The “math education is all about teaching people how to stay focused on hard abstract problems” philosophy sounds to me like the equivalent of throwing people at a level where they had to combine all 50 powers in order to survive, right from the very beginning. If you intend on becoming a research mathematician who has to tackle previously unencountered problems that nobody has any clue of how to solve, it may be a good way of preparing you for it. But forcing a student to confront needlessly difficult problems, when you could instead offer a smoothly increasing difficulty, doesn’t seem like a very good way to learn in general.
When our university began taking the principles of something like cognitive apprenticeship—which basically does exactly the thing that Viliam Bur mentioned, presenting problems in a smoothly increasing difficulty as well as offering extensive coaching and assistance—and applying it to math (more papers), the end result was high student satisfaction even while the workload was significantly increased and the problems were made more challenging.
Not only research mathematicians but basically anyone who’s supposed to research previously unencountered problems. That’s the ability that universities are traditionally supposed to teach.
If that’s not what you want to teach, why teach calculus in the first place? If I need an integral I can ask a computer to calculate the integral for me. Why teach someone who wants to be a software engineer calculus?
There a certain idea of egalitarianism according to which everyone should have an university education. That wasn’t the point why we have universities. We have universities to teach people to tackle previously unencountered problems.
If you want to be a carpenter you don’t go to university but be an apprentice with an existing carpenter. Universities are not structured to be good at teaching trades like carpenting.
Isn’t that rather “problems that can’t be solved using currently existing mathematics”? If it’s just a previously unencountered problem, but can be solved using the tools from an existing branch of math, then what you actually need is experience from working with those tools so that you can recognize it as a problem that can be tackled with those tools. As well as having had plenty of instruction in actually breaking down big problems into smaller pieces.
And even those research mathematicians will primarily need a good and thorough understanding of the more basic mathematics that they’re building on. The ability to tackle complex unencountered problems that you have no idea of how to solve is definitely important, but I would still prioritize giving them a maximally strong understanding of the existing mathematics first.
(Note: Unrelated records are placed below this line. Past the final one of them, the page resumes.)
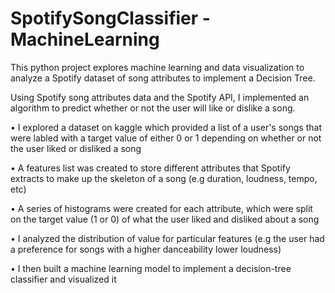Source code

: # SpotifySongClassifier - MachineLearning

This python project explores machine learning and data visualization to analyze a Spotify dataset of song attributes to implement a Decision Tree.

Using Spotify song attributes data and the Spotify API, I implemented an algorithm to predict whether or not the user will like or dislike a song.

• I explored a dataset on kaggle which provided a list of a user's songs that were labled with a target value of either 0 or 1 depending on whether or not the user liked or disliked a song

• A features list was created to store different attributes that Spotify extracts to make up the skeleton of a song (e.g duration, loudness, tempo, etc)

• A series of histograms were created for each attribute, which were split on the target value (1 or 0) of what the user liked and disliked about a song

• I analyzed the distribution of value for particular features (e.g the user had a preference for songs with a higher danceability lower loudness)

• I then built a machine learning model to implement a decision-tree classifier and visualized it
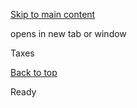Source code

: [Skip to main content](https://www.pittsburghpa.gov/Resident-Services/A-Z-Frequently-Visited/Taxes#main-content)

opens in new tab or window

Taxes

[Back to top](https://www.pittsburghpa.gov/Resident-Services/A-Z-Frequently-Visited/Taxes#body-top)

Ready
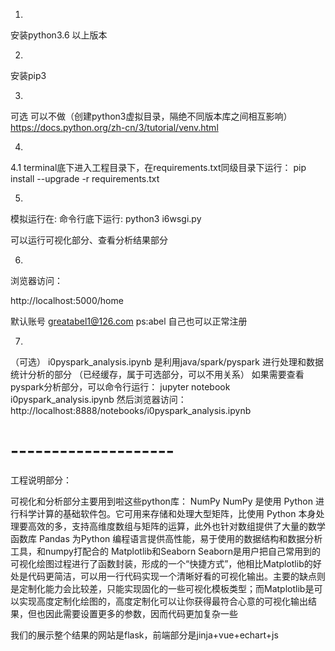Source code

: 1.
安装python3.6 以上版本

2. 
安装pip3 

3.
可选  可以不做（创建python3虚拟目录，隔绝不同版本库之间相互影响）
https://docs.python.org/zh-cn/3/tutorial/venv.html

4.
4.1
terminal底下进入工程目录下，在requirements.txt同级目录下运行：
pip install --upgrade -r requirements.txt

5.
模拟运行在:
命令行底下运行: 
python3 i6wsgi.py


<!-- 开启另一个命令行运行，运行：
jupyter notebook i5ml_spark_anlysis.ipynb -->

可以运行可视化部分、查看分析结果部分



6.
浏览器访问：

http://localhost:5000/home

默认账号 greatabel1@126.com ps:abel
自己也可以正常注册

7.
（可选）
i0pyspark_analysis.ipynb 是利用java/spark/pyspark 进行处理和数据统计分析的部分 （已经缓存，属于可选部分，可以不用关系）
如果需要查看pyspark分析部分，可以命令行运行：
jupyter notebook i0pyspark_analysis.ipynb
然后浏览器访问：
http://localhost:8888/notebooks/i0pyspark_analysis.ipynb


# --------------------
工程说明部分：




可视化和分析部分主要用到啦这些python库：
NumPy 
	NumPy 是使用 Python 进行科学计算的基础软件包。它可用来存储和处理大型矩阵，比使用 Python 本身处理要高效的多，支持高维度数组与矩阵的运算，此外也针对数组提供了大量的数学函数库
Pandas
	为Python 编程语言提供高性能，易于使用的数据结构和数据分析工具，和numpy打配合的
Matplotlib和Seaborn
	Seaborn是用户把自己常用到的可视化绘图过程进行了函数封装，形成的一个“快捷方式”，他相比Matplotlib的好处是代码更简洁，可以用一行代码实现一个清晰好看的可视化输出。主要的缺点则是定制化能力会比较差，只能实现固化的一些可视化模板类型；而Matplotlib是可以实现高度定制化绘图的，高度定制化可以让你获得最符合心意的可视化输出结果，但也因此需要设置更多的参数，因而代码更加复杂一些

我们的展示整个结果的网站是flask，前端部分是jinja+vue+echart+js



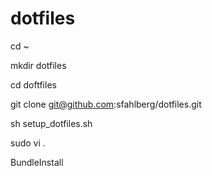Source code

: # dotfiles

cd ~

mkdir dotfiles

cd doftfiles

git clone git@github.com:sfahlberg/dotfiles.git

sh setup_dotfiles.sh

sudo vi .

BundleInstall
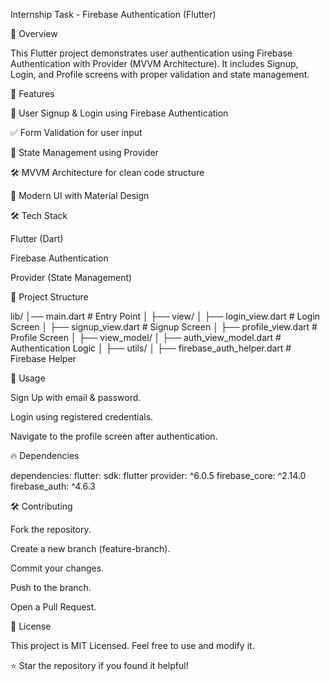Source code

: Internship Task - Firebase Authentication (Flutter)

📌 Overview

This Flutter project demonstrates user authentication using Firebase Authentication with Provider (MVVM Architecture). It includes Signup, Login, and Profile screens with proper validation and state management.

🚀 Features

🔐 User Signup & Login using Firebase Authentication

✅ Form Validation for user input

📜 State Management using Provider

🛠 MVVM Architecture for clean code structure

🎨 Modern UI with Material Design



🛠 Tech Stack

Flutter (Dart)

Firebase Authentication

Provider (State Management)

📂 Project Structure

lib/
│── main.dart                   # Entry Point
│
├── view/
│   ├── login_view.dart         # Login Screen
│   ├── signup_view.dart        # Signup Screen
│   ├── profile_view.dart       # Profile Screen
│
├── view_model/
│   ├── auth_view_model.dart    # Authentication Logic
│
├── utils/
│   ├── firebase_auth_helper.dart  # Firebase Helper

📜 Usage

Sign Up with email & password.

Login using registered credentials.

Navigate to the profile screen after authentication.

🔥 Dependencies

dependencies:
  flutter:
    sdk: flutter
  provider: ^6.0.5
  firebase_core: ^2.14.0
  firebase_auth: ^4.6.3

🛠 Contributing

Fork the repository.

Create a new branch (feature-branch).

Commit your changes.

Push to the branch.

Open a Pull Request.

📄 License

This project is MIT Licensed. Feel free to use and modify it.

⭐ Star the repository if you found it helpful!


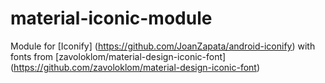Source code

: # material-iconic-module
Module for [Iconify] (https://github.com/JoanZapata/android-iconify) with fonts from [zavoloklom/material-design-iconic-font] (https://github.com/zavoloklom/material-design-iconic-font)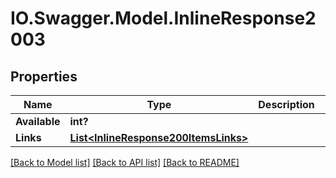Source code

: # IO.Swagger.Model.InlineResponse2003
## Properties

Name | Type | Description | Notes
------------ | ------------- | ------------- | -------------
**Available** | **int?** |  | [optional] 
**Links** | [**List&lt;InlineResponse200ItemsLinks&gt;**](InlineResponse200ItemsLinks.md) |  | [optional] 

[[Back to Model list]](../README.md#documentation-for-models) [[Back to API list]](../README.md#documentation-for-api-endpoints) [[Back to README]](../README.md)

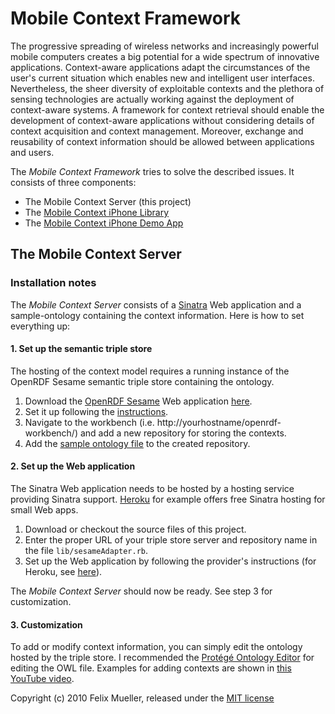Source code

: Mobile Context Framework
========================

The progressive spreading of wireless networks and increasingly powerful mobile computers creates a big potential for a wide spectrum of innovative applications. Context-aware applications adapt the circumstances of the user's current situation which enables new and intelligent user interfaces. Nevertheless, the sheer diversity of exploitable contexts and the plethora of sensing technologies are actually working against the deployment of context-aware systems. A framework for context retrieval should enable the development of context-aware applications without considering details of context acquisition and context management. Moreover, exchange and reusability of context information should be allowed between applications and users.

The *Mobile Context Framework* tries to solve the described issues. It consists of three components:

* The Mobile Context Server (this project)
* The [Mobile Context iPhone Library](http://github.com/flxmllr/mobile-context-iphone-lib/)
* The [Mobile Context iPhone Demo App](http://github.com/flxmllr/mobile-context-iphone-demo/)

The Mobile Context Server
-------------------------

### Installation notes ###

The *Mobile Context Server* consists of a [Sinatra](http://www.sinatrarb.com/) Web application and a sample-ontology containing the context information. Here is how to set everything up:

#### 1. Set up the semantic triple store ####

The hosting of the context model requires a running instance of the OpenRDF Sesame semantic triple store containing the ontology.

1. Download the [OpenRDF Sesame](http://www.openrdf.org) Web application [here](http://www.openrdf.org/download.jsp).
2. Set it up following the [instructions](http://www.openrdf.org/doc/sesame2/users/ch06.html).
3. Navigate to the workbench (i.e. http://yourhostname/openrdf-workbench/) and add a new repository for storing the contexts.
4. Add the [sample ontology file](http://github.com/flxmllr/mobile-context-server/raw/master/ontology/context.owl) to the created repository.

#### 2. Set up the Web application ####

The Sinatra Web application needs to be hosted by a hosting service providing Sinatra support. [Heroku](http://heroku.com/) for example offers free Sinatra hosting for small Web apps.

1. Download or checkout the source files of this project.
2. Enter the proper URL of your triple store server and repository name in the file `lib/sesameAdapter.rb`.
3. Set up the Web application by following the provider's instructions (for Heroku, see [here](http://docs.heroku.com/quickstart)).

The *Mobile Context Server* should now be ready. See step 3 for customization.

#### 3. Customization ####

To add or modify context information, you can simply edit the ontology hosted by the triple store. I recommended the [Protégé Ontology Editor](http://protege.stanford.edu) for editing the OWL file. Examples for adding contexts are shown in [this YouTube video](http://www.youtube.com/watch?v=Bx2nH0Z9hPc).


Copyright (c) 2010 Felix Mueller, released under the [MIT license](http://github.com/flxmllr/mobile-context-server/blob/master/MIT-LICENSE)
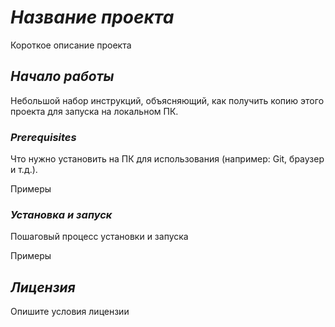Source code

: # *Название проекта*
Короткое описание проекта

## *Начало работы*
Небольшой набор инструкций, объясняющий, как получить копию этого проекта для запуска на локальном ПК.

### *Prerequisites*
Что нужно установить на ПК для использования (например: Git, браузер и т.д.).

Примеры

### *Установка и запуск*
Пошаговый процесс установки и запуска

Примеры

## *Лицензия*
Опишите условия лицензии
But I wasn’t thinking that much in the context of university education, more in the context of primary/secondary school. Math offers plenty of general-purpose contexts that may greatly enhance one’s ability to think in precise terms: to the extent that we can make the whole general population learn and enjoy those concepts, it might help raise the sanity waterline.
I agree that calculus probably isn’t very useful for that purpose, though. A thorough understanding of basic statistics and probability would seem much more important.
There an interesting paper about how doing science is basically about coping with feeling stupid.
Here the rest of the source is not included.